Me dejé sumergir en aquello, en la lujuria y el placer de los actos de mi querido hermano. Las puntas de su pelo anaranjado rozaban mi piel haciéndome cosquillas y su lengua recorría mi cuello, como si lo quemase. Pero algo estaba mal, algo no me dejaba disfrutar por completo de la situación; y era el asfixiante sentimiento de desconfianza.

"No te creo." Solté fríamente, sin siquiera mirarle.

Mi gemelo se separó de mí y de mi cuello y me miró confundido y dolido.

"¿Qué?"

"¿Cómo puedes decir que me quieres después de todo lo que me hiciste y dijiste durante estos últimos meses?" Le largué, un tanto molesto. "¿Qué es lo que ha cambiado?"

"Kaoru… Sabes que siento lo que te hice." Respondió tristemente, ofendido de alguna manera.

Me miró con ojos tristes, pero sin contestar a mi pregunta.

¿Por qué de repente me quería?

Dejé ir un suspiro cansado y abrí la puerta de la limusina ya que ya habíamos llegado a nuestro destino.

"Déjalo." Solté mientras salía del vehículo y empezaba a andar hacia la gran mansión Hitachiin.

Mi hermano mayor se bajó rápidamente, casi estampándose con la puerta que estaba a mi lado y que ahora el chofer cerraba, y corrió detrás de mí.

Me agarró de la muñeca y me giré para mirarlo.

"Vamos, Kao, no te enfades." Trataba de decirlo cariñosamente o bromeando, pero más bien parecía estar suplicando que le perdonase como si de ello dependiese su vida.
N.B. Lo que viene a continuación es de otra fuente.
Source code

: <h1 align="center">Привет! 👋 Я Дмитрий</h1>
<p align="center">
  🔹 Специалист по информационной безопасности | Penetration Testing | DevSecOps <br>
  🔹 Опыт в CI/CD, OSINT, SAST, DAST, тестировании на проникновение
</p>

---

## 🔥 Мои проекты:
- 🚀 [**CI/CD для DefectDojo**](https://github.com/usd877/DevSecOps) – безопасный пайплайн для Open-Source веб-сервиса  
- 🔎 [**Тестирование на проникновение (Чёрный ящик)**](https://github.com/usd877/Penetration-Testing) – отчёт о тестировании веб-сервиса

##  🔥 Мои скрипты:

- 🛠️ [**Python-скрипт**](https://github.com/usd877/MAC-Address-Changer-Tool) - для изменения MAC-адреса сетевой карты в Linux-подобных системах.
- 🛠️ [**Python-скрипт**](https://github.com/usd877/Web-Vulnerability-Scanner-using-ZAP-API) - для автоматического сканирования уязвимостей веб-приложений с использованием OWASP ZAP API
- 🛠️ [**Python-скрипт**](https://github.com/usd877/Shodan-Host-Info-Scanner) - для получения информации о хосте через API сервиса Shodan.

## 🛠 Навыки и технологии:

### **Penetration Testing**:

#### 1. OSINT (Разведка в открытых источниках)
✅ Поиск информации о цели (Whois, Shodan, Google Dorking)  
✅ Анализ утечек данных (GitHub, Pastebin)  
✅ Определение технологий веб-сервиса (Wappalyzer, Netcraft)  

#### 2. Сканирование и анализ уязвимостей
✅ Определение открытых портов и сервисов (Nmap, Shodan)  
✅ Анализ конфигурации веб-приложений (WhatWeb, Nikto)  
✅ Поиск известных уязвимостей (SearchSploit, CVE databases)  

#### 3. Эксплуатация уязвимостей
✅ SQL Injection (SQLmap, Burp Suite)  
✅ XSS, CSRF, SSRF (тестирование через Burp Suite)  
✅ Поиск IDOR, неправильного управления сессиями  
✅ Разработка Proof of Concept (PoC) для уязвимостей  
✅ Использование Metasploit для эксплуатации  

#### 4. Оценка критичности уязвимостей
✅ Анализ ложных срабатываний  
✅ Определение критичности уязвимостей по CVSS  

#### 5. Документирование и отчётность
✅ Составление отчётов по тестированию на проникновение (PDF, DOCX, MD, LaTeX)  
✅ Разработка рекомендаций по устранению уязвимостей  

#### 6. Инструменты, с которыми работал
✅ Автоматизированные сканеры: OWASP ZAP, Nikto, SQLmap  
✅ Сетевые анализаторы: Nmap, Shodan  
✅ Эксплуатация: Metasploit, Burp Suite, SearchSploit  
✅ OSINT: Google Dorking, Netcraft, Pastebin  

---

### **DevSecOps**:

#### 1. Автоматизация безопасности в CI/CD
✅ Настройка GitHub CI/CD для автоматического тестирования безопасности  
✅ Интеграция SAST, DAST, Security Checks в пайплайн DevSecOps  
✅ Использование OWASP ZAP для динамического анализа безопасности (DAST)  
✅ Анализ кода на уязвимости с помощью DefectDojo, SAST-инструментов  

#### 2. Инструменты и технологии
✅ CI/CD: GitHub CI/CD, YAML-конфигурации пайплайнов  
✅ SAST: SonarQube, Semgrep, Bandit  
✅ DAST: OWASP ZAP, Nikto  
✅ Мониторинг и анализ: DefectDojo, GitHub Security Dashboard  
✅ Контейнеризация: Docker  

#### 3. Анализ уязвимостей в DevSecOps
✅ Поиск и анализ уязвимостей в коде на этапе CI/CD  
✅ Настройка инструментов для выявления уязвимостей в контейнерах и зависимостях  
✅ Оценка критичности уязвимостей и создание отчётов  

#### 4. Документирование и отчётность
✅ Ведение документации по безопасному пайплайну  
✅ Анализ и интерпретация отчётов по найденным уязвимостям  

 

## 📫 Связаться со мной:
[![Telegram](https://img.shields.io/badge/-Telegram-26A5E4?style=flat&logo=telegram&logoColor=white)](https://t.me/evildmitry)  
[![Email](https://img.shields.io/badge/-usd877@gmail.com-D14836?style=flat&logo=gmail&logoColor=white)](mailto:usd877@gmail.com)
Hice una mueca, fingiendo estar enfadado aunque, en realidad, solo quería saber hasta dónde podía llegar la paciencia de Hikaru.

"¿Es que no lo entiendes?" Le encaré, frunciendo el ceño y algo cabreado por ver que mi gemelo no comprendía la situación. "¿Cómo quieres que te crea si hace dos días me gritabas que me odiabas?"

El peli rojo abrió y cerró la boca varías veces, como si tratase de encontrar las palabras adecuadas para decirlo o como si no supiese que decir directamente. Me crucé de brazos, esperando su respuesta.

"¡E-Estaba confundido! ¡No es algo fácil de aceptar o comprender que tu gemelo te diga que te quiere!" Exclamó algo rojo, sabía que no era alguien muy perspicaz y que hablar de sentimientos para él era algo difícil.

Permanecimos en silencio unos instantes, con la brisa de verano revolviendo nuestro pelo cobrizo. El chofer ya se había ido a aparcar la limusina y ahora solo estábamos nosotros dos a unos cuantos metros de la entrada principal.

"Te quiero, Kaoru. No sé qu..."

"Demuéstralo." Una sonrisa maléfica se formó en mis labios, tenía la intención de probar los límites de mi hermano y ver de que era capaz por mí. Si solo era un juego, pararía.